Flashback to a college-bound Randall, before he was living the “big house, fancy car” life in New Jersey, as he embarks on a road trip with Jack to check out Howard University in Washington DC. Instead of going on the formal, campus-organized tour, Randall goes off with his friend, Keith. Jack insists Keith give his son a “real tour,” saying that he doesn’t want Randall to “major in Pac-Man.” Ha.
Later in the episode, as Beth and Randall grapple with the fact that Deja is going back to live with her mother, Randall opens up about his love for the game.
“I used to be obsessed with Pac-Man,” he tells his wife. “I had it on my computer. I’d play it for hours after everyone went to sleep. I got the girls into it, too. And it’s strange, all these years later, the game really hasn’t changed. It’s the same game, just different people playing it.”

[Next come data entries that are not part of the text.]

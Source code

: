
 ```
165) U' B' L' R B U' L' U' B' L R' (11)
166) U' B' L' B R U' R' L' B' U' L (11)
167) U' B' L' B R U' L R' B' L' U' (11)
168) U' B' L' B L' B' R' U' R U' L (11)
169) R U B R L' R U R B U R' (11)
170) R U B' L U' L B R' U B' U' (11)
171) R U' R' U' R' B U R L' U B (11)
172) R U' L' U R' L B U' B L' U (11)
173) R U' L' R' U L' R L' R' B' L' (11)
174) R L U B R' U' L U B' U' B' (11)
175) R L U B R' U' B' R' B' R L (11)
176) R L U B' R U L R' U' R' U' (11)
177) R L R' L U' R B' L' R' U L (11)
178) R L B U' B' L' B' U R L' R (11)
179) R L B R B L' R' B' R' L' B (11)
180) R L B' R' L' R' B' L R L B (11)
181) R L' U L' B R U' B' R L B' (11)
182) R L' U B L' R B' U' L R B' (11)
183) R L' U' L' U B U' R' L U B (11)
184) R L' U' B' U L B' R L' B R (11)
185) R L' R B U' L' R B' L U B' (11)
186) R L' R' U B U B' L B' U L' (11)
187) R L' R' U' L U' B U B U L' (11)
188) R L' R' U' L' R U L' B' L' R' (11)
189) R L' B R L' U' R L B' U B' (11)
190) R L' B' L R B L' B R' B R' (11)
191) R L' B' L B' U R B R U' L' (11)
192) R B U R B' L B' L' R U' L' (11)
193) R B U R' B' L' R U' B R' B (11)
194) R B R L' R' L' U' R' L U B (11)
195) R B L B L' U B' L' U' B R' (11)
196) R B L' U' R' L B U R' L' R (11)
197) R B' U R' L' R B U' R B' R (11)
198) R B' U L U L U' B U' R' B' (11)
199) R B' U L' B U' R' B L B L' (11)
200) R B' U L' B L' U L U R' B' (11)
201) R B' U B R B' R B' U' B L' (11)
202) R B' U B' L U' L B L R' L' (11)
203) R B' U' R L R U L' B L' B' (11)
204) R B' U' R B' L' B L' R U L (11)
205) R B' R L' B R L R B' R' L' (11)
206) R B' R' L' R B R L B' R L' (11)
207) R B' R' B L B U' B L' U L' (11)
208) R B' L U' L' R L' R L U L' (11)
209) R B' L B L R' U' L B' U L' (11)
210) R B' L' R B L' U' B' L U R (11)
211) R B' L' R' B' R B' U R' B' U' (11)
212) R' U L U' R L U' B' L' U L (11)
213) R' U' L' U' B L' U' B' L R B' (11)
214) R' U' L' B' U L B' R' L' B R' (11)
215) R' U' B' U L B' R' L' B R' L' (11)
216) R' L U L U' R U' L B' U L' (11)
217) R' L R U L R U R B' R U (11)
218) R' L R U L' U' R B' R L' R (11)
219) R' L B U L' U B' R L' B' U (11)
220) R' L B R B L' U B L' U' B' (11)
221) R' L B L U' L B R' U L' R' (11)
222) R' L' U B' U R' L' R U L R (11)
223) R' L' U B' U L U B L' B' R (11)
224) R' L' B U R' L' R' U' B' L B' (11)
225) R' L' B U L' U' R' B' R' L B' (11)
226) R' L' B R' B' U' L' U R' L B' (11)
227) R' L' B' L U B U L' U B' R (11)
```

Randall’s speech about Pac-Man continues, getting to the heart of why it means so much to him. “In the middle of it all, there’s Pac-Man. Bright yellow little dude doing his thing. Homie’s like Sisyphus, decade after decade just eating those circles and trying different routes, trying his best to avoid all those ghosts. Life feels like Pac-Man sometimes, I guess. It’s the same game over and over again, same board, same ghosts. Sometimes you get a bunch of cherries, but eventually, inevitably, those ghosts catch up with you.”
Beth, extremely perplexed by her husband’s “bleak” metaphor, acknowledges Randall’s sadness and passion, and then they agree they’ll eventually want to bring another foster child into their home.
At the end of a long day, Randall finds Kevin knocking on his front door, and shortly after, topping off a cup of orange juice with a hefty pour of vodka. As Kevin sinks deeper into a dark place of alcohol and drug abuse, we sadly see him getting a DUI with Randall’s older daughter, Tess, in the car. While this is happening, the episode simultaneously flashes to the pre-college Pearson squad sitting together in the living room after Kevin’s knee surgery.
Randall is playing Pac-Man on the gaming system connected to the TV, and as Jack watches his family, we see Randall’s game come to an end, seen above. Reddit user PP8900 pointed out that Randall “had three Pac-Mans remaining and lost one as Kevin was being arrested in current time.”
As the final episode in the Big Three trilogy, it’s interesting to see Randall lose one of the three lives. The “bright yellow little dude” Randall spoke of earlier could be a metaphor for Kevin, “eating those circles,” and “trying to avoid those ghosts,” as Kevin has done with his past. But the same way his alcoholism and substance abuse is exposed the second that police siren goes off, it’s “those ghosts” catching up with him.
We’re not sure what will happen with Kevin when the series resumes in January, but everyone knows his ghosts are out of the closet. He’ll have no choice but to face them, or it’s “Game Over.”